These are very effective engagement bait. Almost all AI slop gets some free engagement in the form of arguments between users who don’t know they’re commenting an AI scam and people hectoring them for falling for the scam. This is like the free square in the middle of a bingo card.

Beyond that, there’s multivalent outrage: some users are furious about food wastage; others about the poor, victimized “mother” (some users are furious about both). Not only do users get to voice their fury at both of these imaginary sins, they can also argue with one another about whether, say, food wastage even matters when compared to the petty-minded aggression of the “perpetrator.” These discussions also offer lots of opportunity for violent fantasies about the bad guy getting a comeuppance, offers to travel to the imaginary AI-generated suburb to dole out a beating, etc. All in all, the spammers behind this tedious fiction have really figured out how to rope in all kinds of users’ attention.

Of course, the spammers don’t get much from this. There isn’t such a thing as an “attention economy.” You can’t use attention as a unit of account, a medium of exchange or a store of value. Attention — like everything else that you can’t build an economy upon, such as cryptocurrency — must be converted to money before it has economic significance.
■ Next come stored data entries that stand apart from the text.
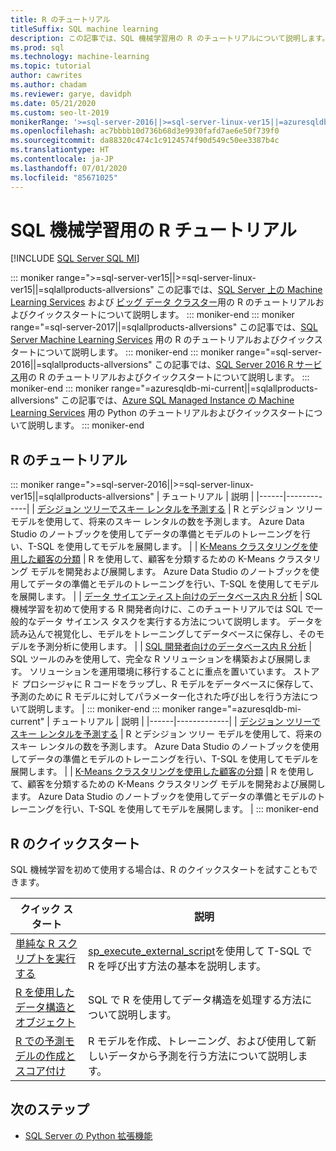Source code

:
 ```yaml
---
title: R のチュートリアル
titleSuffix: SQL machine learning
description: この記事では、SQL 機械学習用の R のチュートリアルについて説明します。 スクリプトを実行して機械学習モデルを構築する方法をご確認ください。
ms.prod: sql
ms.technology: machine-learning
ms.topic: tutorial
author: cawrites
ms.author: chadam
ms.reviewer: garye, davidph
ms.date: 05/21/2020
ms.custom: seo-lt-2019
monikerRange: '>=sql-server-2016||>=sql-server-linux-ver15||=azuresqldb-mi-current||=sqlallproducts-allversions'
ms.openlocfilehash: ac7bbbb10d736b68d3e9930fafd7ae6e50f739f0
ms.sourcegitcommit: da88320c474c1c9124574f90d549c50ee3387b4c
ms.translationtype: HT
ms.contentlocale: ja-JP
ms.lasthandoff: 07/01/2020
ms.locfileid: "85671025"
---
```

# <a name="r-tutorials-for-sql-machine-learning"></a>SQL 機械学習用の R チュートリアル
[!INCLUDE [SQL Server SQL MI](../../includes/applies-to-version/sql-asdbmi.md)]

::: moniker range=">=sql-server-ver15||>=sql-server-linux-ver15||=sqlallproducts-allversions"
この記事では、[SQL Server 上の Machine Learning Services](../sql-server-machine-learning-services.md) および [ビッグ データ クラスター](../../big-data-cluster/machine-learning-services.md)用の R のチュートリアルおよびクイックスタートについて説明します。
::: moniker-end
::: moniker range="=sql-server-2017||=sqlallproducts-allversions"
この記事では、[SQL Server Machine Learning Services](../sql-server-machine-learning-services.md) 用の R のチュートリアルおよびクイックスタートについて説明します。
::: moniker-end
::: moniker range="=sql-server-2016||=sqlallproducts-allversions"
この記事では、[SQL Server 2016 R サービス](../r/sql-server-r-services.md)用の R のチュートリアルおよびクイックスタートについて説明します。
::: moniker-end
::: moniker range="=azuresqldb-mi-current||=sqlallproducts-allversions"
この記事では、[Azure SQL Managed Instance の Machine Learning Services](/azure/azure-sql/managed-instance/machine-learning-services-overview) 用の Python のチュートリアルおよびクイックスタートについて説明します。
::: moniker-end

<a name="bkmk_sqltutorials"></a>

## <a name="r-tutorials"></a>R のチュートリアル

::: moniker range=">=sql-server-2016||>=sql-server-linux-ver15||=sqlallproducts-allversions"
| チュートリアル | 説明 |
|------|-------------|
| [デシジョン ツリーでスキー レンタルを予測する](r-predictive-model-introduction.md) | R とデシジョン ツリー モデルを使用して、将来のスキー レンタルの数を予測します。 Azure Data Studio のノートブックを使用してデータの準備とモデルのトレーニングを行い、T-SQL を使用してモデルを展開します。 |
| [K-Means クラスタリングを使用した顧客の分類](r-clustering-model-introduction.md) | R を使用して、顧客を分類するための K-Means クラスタリング モデルを開発および展開します。 Azure Data Studio のノートブックを使用してデータの準備とモデルのトレーニングを行い、T-SQL を使用してモデルを展開します。 |
| [データ サイエンティスト向けのデータベース内 R 分析](../tutorials/walkthrough-data-science-end-to-end-walkthrough.md) | SQL 機械学習を初めて使用する R 開発者向けに、このチュートリアルでは SQL で一般的なデータ サイエンス タスクを実行する方法について説明します。 データを読み込んで視覚化し、モデルをトレーニングしてデータベースに保存し、そのモデルを予測分析に使用します。 |
| [SQL 開発者向けのデータベース内 R 分析](../tutorials/sqldev-in-database-r-for-sql-developers.md) | SQL ツールのみを使用して、完全な R ソリューションを構築および展開します。 ソリューションを運用環境に移行することに重点を置いています。 ストアド プロシージャに R コードをラップし、R モデルをデータベースに保存して、予測のために R モデルに対してパラメーター化された呼び出しを行う方法について説明します。 |
::: moniker-end
::: moniker range="=azuresqldb-mi-current"
| チュートリアル | 説明 |
|------|-------------|
| [デシジョン ツリーでスキー レンタルを予測する](r-predictive-model-introduction.md) | R とデシジョン ツリー モデルを使用して、将来のスキー レンタルの数を予測します。 Azure Data Studio のノートブックを使用してデータの準備とモデルのトレーニングを行い、T-SQL を使用してモデルを展開します。 |
| [K-Means クラスタリングを使用した顧客の分類](r-clustering-model-introduction.md) | R を使用して、顧客を分類するための K-Means クラスタリング モデルを開発および展開します。 Azure Data Studio のノートブックを使用してデータの準備とモデルのトレーニングを行い、T-SQL を使用してモデルを展開します。 |
::: moniker-end

## <a name="r-quickstarts"></a>R のクイックスタート

SQL 機械学習を初めて使用する場合は、R のクイックスタートを試すこともできます。

| クイック スタート | 説明 |
|-|-|
| [単純な R スクリプトを実行する](quickstart-r-create-script.md) | [sp_execute_external_script](../../relational-databases/system-stored-procedures/sp-execute-external-script-transact-sql.md)を使用して T-SQL で R を呼び出す方法の基本を説明します。 |
| [R を使用したデータ構造とオブジェクト](quickstart-r-data-types-and-objects.md) | SQL で R を使用してデータ構造を処理する方法について説明します。 |
| [R での予測モデルの作成とスコア付け](quickstart-r-data-types-and-objects.md) | R モデルを作成、トレーニング、および使用して新しいデータから予測を行う方法について説明します。 |

## <a name="next-steps"></a>次のステップ

+ [SQL Server の Python 拡張機能](../concepts/extension-r.md)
Hence that tooth-achingly trite high-tech neologism, “monetization.”

The monetization of attention is very poor, but AI is heavily subsidized or even free (for now), so the largest venture capital and private equity funds in the world are spending billions in public pension money and rich peoples’ savings into CO2 plumes, GPUs, and botshit so that a bunch of hustle-culture weirdos in the Pacific Rim can make a few dollars by tricking people into clicking through engagement bait slop — twice.

The slop isn’t the point of this, but the slop does have the useful function of making the collective ideomotor response visible and thus providing a peek into our hopes and fears. What does the “egging my car” slop say about the things that we’re thinking about?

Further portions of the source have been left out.